Clamp health with using properties or calling clamp everytime

So I’ve been brushing up on my programming knowledge and I found that that C# has a useful tool called properties. So I’ve been thinking of revisiting some of the scripts and cleaning them up. My current implementation of player and gameobject health calls math.clampf whenever it is modified, something like this:

heal(healAmount){
    health += healAmount;
    health = math.clampf(health, 0, maxHealth);
}
damage(damageAmount){
    health -= damageAmount;
    health = math.clampf(health, 0, maxHealth);
}

I was wondering if it is better/more efficient to make my health a property, something like this:

public float Health {
    get { returm health; }
    set { health = Mathf.Clamp(health, 0, maxHealth); }
}
private float maxHealth;
private float health;

I’m assuming the natural advantage of this would be that I wouldn’t need to call clamp whenever I want to modify health, but do you guys think I’m unnecessarily complicating/damaging readability by using a Properties?

The upper and lower limits are the characteristics of the health, so maybe it’s better to use property

I would prefer the property here as to cut down on repetition (DRY coding principle).

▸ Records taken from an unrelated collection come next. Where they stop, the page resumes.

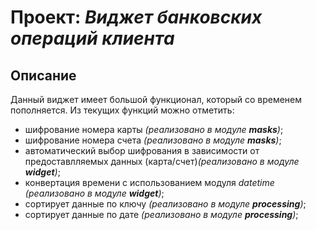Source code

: # Проект: *Виджет банковских операций клиента*

## Описание
Данный виджет имеет большой функционал, который со временем пополняется.
Из текущих функций можно отметить:
* шифрование номера карты *(реализовано в модуле **masks**)*;
* шифрование номера счета *(реализовано в модуле **masks**)*;
* автоматический выбор шифрования в зависимости от предоставлляемых данных (карта/счет)*(реализовано в модуле **widget**)*;
* конвертация времени с использованием модуля *datetime* *(реализовано в модуле **widget**)*;
* сортирует данные по ключу *(реализовано в модуле **processing**)*;
* сортирует данные по дате *(реализовано в модуле **processing**)*;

A property’s the better option in this case, as it means Health will always be a valid value, and avoids a lot of potential errors. The performance difference would be minimal, and also a moot point unless you’re setting Health hundreds of times a second.

I (personally) would use a Hurt() or Heal() function like you originally had. Personally I would say that the only risk with putting important game logic as a property (although I appreciate that’s what properties are somewhat for) is that it is easy to forget it exists. Say one day you want to set your player’s health above max health for some reason (e.g. for a quirky powerup or godmode or something), only to find out it doesn’t work and you can’t figure out why because you forgot you put the clamp as a property (this is especially true if you’re coding collaboratively). If it were a function, you would intuitively go to the Hurt() function and realise your mistake. I don’t think people would intuitively check the property. But I think that’s just my OCD ;). Plus, if one day you want to add extra logic to the player getting hurt, you can easily extend the function. You could also extend the property, but then that’s using a property to do a function’s job, which is odd for me. But whatever feels best for you.